There is a river above me rising into the sky like the towers of Babylon. A great waterway of the superunknown that made this crescent of land I walk on. The river stretches as far west as the Rockies and as far east as the Alleghenies in New York. Smack in the center of the United States, I’m sure Jean Baptiste stood on the high ground of the muddy Mississip and wrote letters to kings and queens of the Old World telling them of this river that will make us all rich because it goes everywhere and this river it makes the Tiber and the Sabine look like a stream. The outbreak of disease (yellow fever, malaria) cautioned this early foreground as the gateway to the United States causing fear of epidemic to surrounding parts, but nary the thought was ever carried about going upstream just downstream everything dumping into New Orleans. The sediment from rock slides in Colorado cascading along the Red River and parts of flash floods from the Missouri dumping its collective rock and soil into our banks making entry from the Gulf nearly impassable and then there’s the lake. Pontchartrain stretching the horizon like the channel on the pond. Cypress trees and Pine Trees scraping the sky with Spanish Moss and needled leaves. Floods would inundate the town and a storm would kick up in the turquoise waters south and those still left in the wake would pick up the pieces and levee themselves inside the town like walls from the river of riches and the lake of destiny and the gulf of destruction.

I’m really hungry at this point filled with whiskey from a corner bar and drunk on the romanticism of the city and its environs. My hand runs along the windows and doors of the stores on Chartes Street. At the Napoleon House I stand on the corner of the Customs House and shout towards the green cupola in the sky “They will not find you here Bonaparte! I cannot even find myself! Keep to the sides of streets! Duck into a bar if someone sees you!” The sound of horns and crazy street characters will keep you safe. No need for pirates on this rescue mission. You just need to stay alive.

The hard sun beats down upon the cobblestone streets. Wavering, dancing almost with the shadows once more, I find myself running into a Lucky Dog stand and asking for one of the city’s finest delicacies. This is like that book I say to the vendor. Remember Ignatius? When he dressed up like a pirate in order to drum up sales but the fat bastard just ate all the goddamn hot dogs. Yea they chased his fatass down Pirates Alley. Right there I pointed with my finger. The vendor did not look nor was he amused. Another crazy Toole fan he thought to himself. Like you’re the first to tell me about Ignatius Reilly jackass.
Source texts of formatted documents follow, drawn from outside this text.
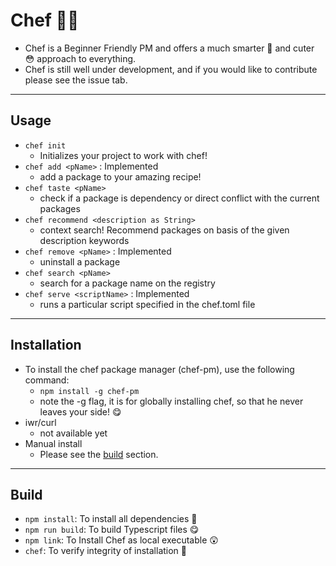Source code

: # Chef 👨‍🍳
- Chef is a Beginner Friendly PM and offers a much smarter 🔎 and cuter 😳 approach to everything.
- Chef is still well under development, and if you would like to contribute please see the issue tab.

---

## Usage
- `chef init`
  - Initializes your project to work with chef!
- `chef add <pName>` : Implemented
  - add a package to your amazing recipe!
- `chef taste <pName>`
  - check if a package is dependency or direct conflict with the current packages
- `chef recommend <description as String>`
  - context search! Recommend packages on basis of the given description keywords
- `chef remove <pName>` : Implemented
  - uninstall a package
- `chef search <pName>`
  - search for a package name on the registry
- `chef serve <scriptName>` : Implemented
  - runs a particular script specified in the chef.toml file

---

## Installation
- To install the chef package manager (chef-pm), use the following command:
  - `npm install -g chef-pm`
  - note the -g flag, it is for globally installing chef, so that he never leaves your side! 😋
- iwr/curl
  - not available yet
- Manual install
  - Please see the [build](#build) section.

---

## Build
- `npm install`: To install all dependencies 🍰
- `npm run build`: To build Typescript files 😋
- `npm link`: To Install Chef as local executable 😲
- `chef`: To verify integrity of installation 💖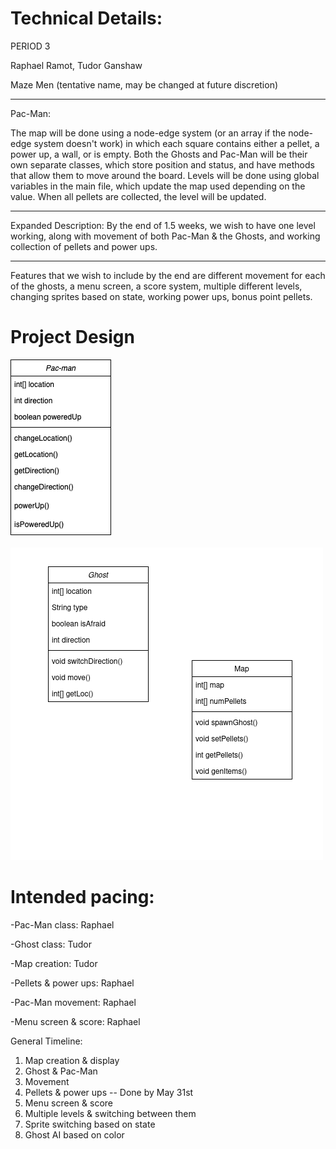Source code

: 
# Technical Details:


PERIOD 3

Raphael Ramot, Tudor Ganshaw
    
Maze Men (tentative name, may be changed at future discretion)

---------------------------

Pac-Man:

The map will be done using a node-edge system (or an array if the node-edge system doesn't work) in which each square contains either a pellet, a power up, a wall, or is empty. Both the Ghosts and Pac-Man will be their own separate classes, which store position and status, and have methods that allow them to move around the board. Levels will be done using global variables in the main file, which update the map used depending on the value. When all pellets are collected, the level will be updated.

------
   Expanded Description:
        By the end of 1.5 weeks, we wish to have one level working, along with movement of both Pac-Man & the Ghosts, and working collection of pellets and power ups.

------
   Features that we wish to include by the end are different movement for each of the ghosts, a menu screen, a score system, multiple different levels, changing sprites based on state, working power ups, bonus point pellets.

     
# Project Design

![Pac-Man Class Diagram](Pac-manClass.png?raw=true "Raphael's UML Class Diagram")

![Ghost & Map Class Diagram](TudorUMLDiagramFinal.png?raw=true "Tudor's UML Class Diagram")

    
# Intended pacing:


-Pac-Man class: Raphael

-Ghost class: Tudor

-Map creation: Tudor

-Pellets & power ups: Raphael

-Pac-Man movement: Raphael

-Menu screen & score: Raphael


General Timeline:
1. Map creation & display
2. Ghost & Pac-Man
3. Movement
4. Pellets & power ups -- Done by May 31st
5. Menu screen & score
6. Multiple levels & switching between them
7. Sprite switching based on state
8. Ghost AI based on color

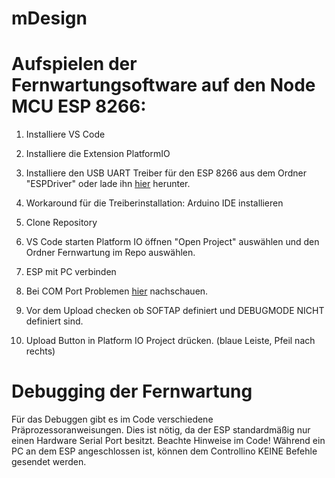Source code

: # mDesign

# Aufspielen der Fernwartungsoftware auf den Node MCU ESP 8266:

1. Installiere VS Code
2. Installiere die Extension PlatformIO
3. Installiere den USB UART Treiber für den ESP 8266 aus dem Ordner "ESPDriver" oder lade ihn [hier](https://www.silabs.com/developers/usb-to-uart-bridge-vcp-drivers) herunter.
4. Workaround für die Treiberinstallation: Arduino IDE installieren

5. Clone Repository
6. VS Code starten Platform IO öffnen "Open Project" auswählen und den Ordner Fernwartung im Repo auswählen.
7. ESP mit PC verbinden
8. Bei COM Port Problemen [hier](https://docs.platformio.org/en/latest/projectconf/section_env_upload.html) nachschauen.
9. Vor dem Upload checken ob SOFTAP definiert und DEBUGMODE NICHT definiert sind.
10. Upload Button in Platform IO Project drücken. (blaue Leiste, Pfeil nach rechts)

# Debugging der Fernwartung

Für das Debuggen gibt es im Code verschiedene Präprozessoranweisungen. Dies ist nötig, da der ESP standardmäßig nur einen Hardware Serial Port besitzt. Beachte Hinweise im Code! Während ein PC an dem ESP angeschlossen ist, können dem Controllino KEINE Befehle gesendet werden.
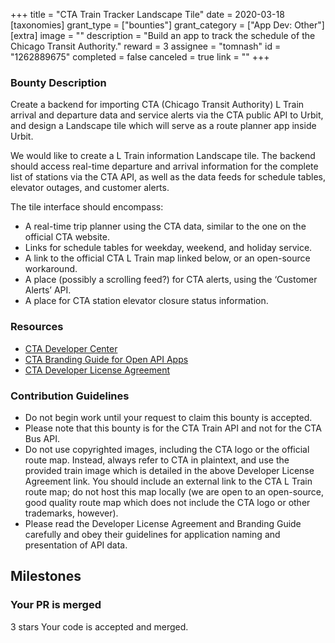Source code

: +++
title = "CTA Train Tracker Landscape Tile"
date = 2020-03-18
[taxonomies]
grant_type = ["bounties"]
grant_category = ["App Dev: Other"]
[extra]
image = ""
description = "Build an app to track the schedule of the Chicago Transit Authority."
reward = 3
assignee = "tomnash"
id = "1262889675"
completed = false
canceled = true
link = ""
+++

### Bounty Description

Create a backend for importing CTA (Chicago Transit Authority) L Train arrival and departure data and service alerts via the CTA public API to Urbit, and design a Landscape tile which will serve as a route planner app inside Urbit.

We would like to create a L Train information Landscape tile. The backend should access real-time departure and arrival information for the complete list of stations via the CTA API, as well as the data feeds for schedule tables, elevator outages, and customer alerts. 

The tile interface should encompass:

- A real-time trip planner using the CTA data, similar to the one on the official CTA  website. 
- Links for schedule tables for weekday, weekend, and holiday service. 
- A link to the official CTA L Train map linked below, or an open-source workaround.
- A place (possibly a scrolling feed?) for CTA alerts, using the ‘Customer Alerts’ API.
- A place for CTA station elevator closure status information.

### Resources
- [CTA Developer Center](https://www.transitchicago.com/developers/)
- [CTA Branding Guide for Open API Apps](https://www.transitchicago.com/developers/branding/)
- [CTA Developer License Agreement](https://www.transitchicago.com/developers/terms/C)

### Contribution Guidelines
- Do not begin work until your request to claim this bounty is accepted.
- Please note that this bounty is for the CTA Train API and not for the CTA Bus API. 
- Do not use copyrighted images, including the CTA logo or the official route map. Instead, always refer to CTA in plaintext, and use the provided train image which is detailed in the above Developer License Agreement link. You should include an external link to the CTA L Train route map; do not host this map locally (we are open to an open-source, good quality route map which does not include the CTA logo or other trademarks, however). 
- Please read the Developer License Agreement and Branding Guide carefully and obey their guidelines for application naming and presentation of API data. 

## Milestones


### Your PR is merged
3 stars
Your code is accepted and merged.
I rambled down to Dauphine and knocked on a friend’s door. He’s rich, walks around in vintage suits with glasses like a 70s detective smoking clove cigarettes. In his house he plays John Lee Hooker all day long and it fills the scene with the brick walls and plaster breaking onto the floor. In his bed is an older woman and he yells at her to get her ass up and go make some money he says. She’s striking even at two in the afternoon. Her breasts are spilling out of spaghetti strap blouse and she has on underwear covering only her bottom. Don’t take my damn sheets woman he tells her and then we leave. On the street he tells me I’ve got a job for you. Easy money while shaking his head to a funky beat. His gait is slow and he straightens his sleeves from his jacket with nervous tension. What is it I ask him and he tells me about driving cars around a dog track in Destrehan for a police auction. I even talked the guy into giving you a Cadillac if you do a good job. We shake hands like brokering a business deal. He puts another hand on top of our handshake the way I’ve seen Italians do in mafia movies. This is a good thing he tells me good work here Ross don’t leave us and then he’s getting into his car.

I crumple the piece of paper with the phone number into my pocket and move on down the street a little further. Collapsed in the tunnel of balconies and patios and slow heat waves crushing the air. I am a ghost. No one can touch me. No one can find me.